Alan_Batterham · November 25, 2019, 2:03pm

Thanks @romain . Yes, I agree with Sander’s comments. As I mentioned, the paper being worked up currently situates MBI/MBD within a frequentist interval hypothesis testing framework, with new ‘decision labels’. So, it could be described as a nuanced fusion of equivalence testing and minimal effects testing. Sander has written that one needn’t be constrained by ‘either-or’ analyses and that an in-parallel presentation of frequentist interval testing plus Bayes or semi-Bayes is fine, providing known error control plus posterior probabilities, if desired/ required. In a couple of recent papers, for example, I’ve used a normal prior - to set reasonable bounds on the effect size and achieve the desired shrinkage - combined with the observed data via information-weighted averaging (semi-Bayes) or with a binary outcome using Stata’s penlogit program (augmentation method), both of which Sander has published on. As an aside, I realise that the semi-Bayes approach doesn’t set a prior for all free model parameters (hence ‘semi’ or ‘partial’ Bayes) - just a prior for the overall model effect size (e.g., adjusted treatment effect) but it is a logically consistent and robust method. Full Bayesian analyses are also appropriate, of course. Regarding your second point, I reiterate Sander’s comment that conclusions in previous studies presenting results using MBI are not necessarily flawed. In most cases, as I described, the necessary summaries should be in the Results (e.g. the compatibility – confidence – interval for the effect) to permit readers to make their own judgement. In other words, for the most part these studies do not need to be re-analysed to make a decision regarding their worth – and design and measurement issues are critical here, too, as they are for any study report.
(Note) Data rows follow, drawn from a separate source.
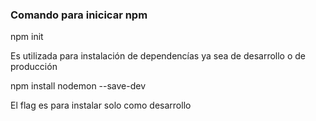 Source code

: ### Comando para inicicar npm 
npm init


Es utilizada para instalación de dependencías ya sea de desarrollo o de producción

npm install nodemon --save-dev

El flag es para instalar solo como desarrollo

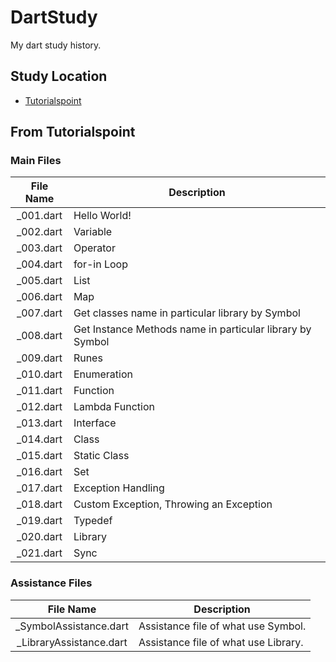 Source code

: # DartStudy

My dart study history.


## Study Location

* [Tutorialspoint](https://www.tutorialspoint.com/dart_programming/dart_programming_environment.htm)


## From Tutorialspoint

### Main Files

|File Name|Description|
|:---:|---|
|_001.dart|Hello World!|
|_002.dart|Variable|
|_003.dart|Operator|
|_004.dart|for-in Loop|
|_005.dart|List|
|_006.dart|Map|
|_007.dart|Get classes name in particular library by Symbol|
|_008.dart|Get Instance Methods name in particular library by Symbol|
|_009.dart|Runes|
|_010.dart|Enumeration|
|_011.dart|Function|
|_012.dart|Lambda Function|
|_013.dart|Interface|
|_014.dart|Class|
|_015.dart|Static Class|
|_016.dart|Set|
|_017.dart|Exception Handling|
|_018.dart|Custom Exception, Throwing an Exception|
|_019.dart|Typedef|
|_020.dart|Library|
|_021.dart|Sync|

### Assistance Files

|File Name|Description|
|:---:|---|
|_SymbolAssistance.dart|Assistance file of what use Symbol.|
|_LibraryAssistance.dart|Assistance file of what use Library.| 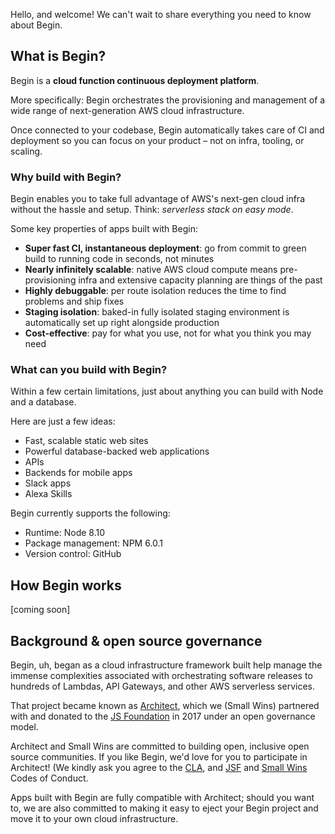 Hello, and welcome! We can't wait to share everything you need to know about Begin.


## What is Begin?

Begin is a **cloud function continuous deployment platform**.

More specifically: Begin orchestrates the provisioning and management of a wide range of next-generation AWS cloud infrastructure.

Once connected to your codebase, Begin automatically takes care of CI and deployment so you can focus on your product – not on infra, tooling, or scaling.


### Why build with Begin?

Begin enables you to take full advantage of AWS's next-gen cloud infra without the hassle and setup. Think: *serverless stack on easy mode*.

Some key properties of apps built with Begin:

- **Super fast CI, instantaneous deployment**: go from commit to green build to running code in seconds, not minutes
- **Nearly infinitely scalable**: native AWS cloud compute means pre-provisioning infra and extensive capacity planning are things of the past
- **Highly debuggable**: per route isolation reduces the time to find problems and ship fixes
- **Staging isolation**: baked-in fully isolated staging environment is automatically set up right alongside production
- **Cost-effective**: pay for what you use, not for what you think you may need


### What can you build with Begin?

Within a few certain limitations, just about anything you can build with Node and a database.

Here are just a few ideas:

- Fast, scalable static web sites
- Powerful database-backed web applications
- APIs
- Backends for mobile apps
- Slack apps
- Alexa Skills

Begin currently supports the following:

- Runtime: Node 8.10
- Package management: NPM 6.0.1
- Version control: GitHub


## How Begin works

[coming soon]


## Background & open source governance

Begin, uh, began as a cloud infrastructure framework built help manage the immense complexities associated with orchestrating software releases to hundreds of Lambdas, API Gateways, and other AWS serverless services.

That project became known as [Architect](https://arc.codes), which we (Small Wins) partnered with and donated to the [JS Foundation](https://js.foundation/) in 2017 under an open governance model.

Architect and Small Wins are committed to building open, inclusive open source communities. If you like Begin, we'd love for you to participate in Architect! (We kindly ask you agree to the [CLA](https://js.foundation/cla), and [JSF](https://js.foundation/community/code-of-conduct) and [Small Wins](https://github.com/smallwins/policy/blob/master/begin-community-code-of-conduct.md) Codes of Conduct.

Apps built with Begin are fully compatible with Architect; should you want to, we are also committed to making it easy to eject your Begin project and move it to your own cloud infrastructure.
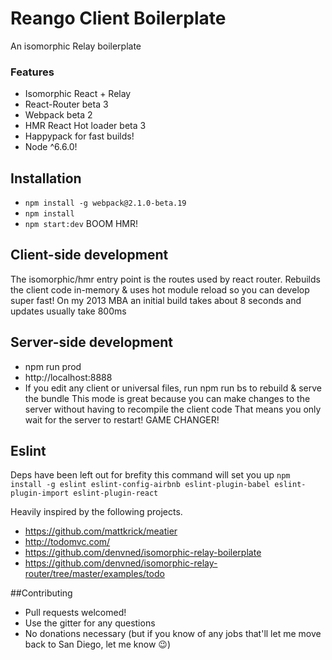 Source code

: # Reango Client Boilerplate
An isomorphic Relay boilerplate

### Features


* Isomorphic React + Relay
* React-Router beta 3
 * Webpack beta 2
 * HMR React Hot loader beta 3
 * Happypack for fast builds!
* Node ^6.6.0!

## Installation 
* `npm install -g webpack@2.1.0-beta.19`
* `npm install`
* `npm start:dev`
BOOM HMR!

## Client-side development
The isomorphic/hmr entry point is the routes used by react router. 
Rebuilds the client code in-memory & uses hot module reload so you can develop super fast! On my 2013 MBA an initial build takes about 8 seconds and updates usually take 800ms

## Server-side development

* npm run prod
* http://localhost:8888
* If you edit any client or universal files, run npm run bs to rebuild & serve the bundle
This mode is great because you can make changes to the server without having to recompile the client code That means you only wait for the server to restart! GAME CHANGER!

## Eslint
Deps have been left out for brefity this command will set you up
`npm install -g eslint eslint-config-airbnb eslint-plugin-babel eslint-plugin-import eslint-plugin-react`


Heavily inspired by the following projects.
* https://github.com/mattkrick/meatier
* http://todomvc.com/
* https://github.com/denvned/isomorphic-relay-boilerplate
* https://github.com/denvned/isomorphic-relay-router/tree/master/examples/todo


##Contributing
 - Pull requests welcomed!
 - Use the gitter for any questions
 - No donations necessary (but if you know of any jobs that'll let me move back to San Diego, let me know :wink:)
romain · November 25, 2019, 8:29pm

Thank you for your comment @Alan_Batterham, I don’t understand however if you are changing what MBI is current (which you agree needs to be done) with @Sander help. Then why wouldn’t studies that used a method that you are no longer willing to stand by not need to be revisited? If the method used to analyse the data isn’t being stood by, then shouldn’t the studies be revisited with a framework that everyone is standing behind. I think revisited is key word here because likely they are asking interesting questions.

Maybe @f2harrell might know of examples but it seems a bit off to if a method is being moved away from(as everyone seems to be saying it not usable) to not revisit the results seems ridiculous.

I should clarify, in case I seem harsh. I think this is good for science and shows how science should work. Science is an updating process.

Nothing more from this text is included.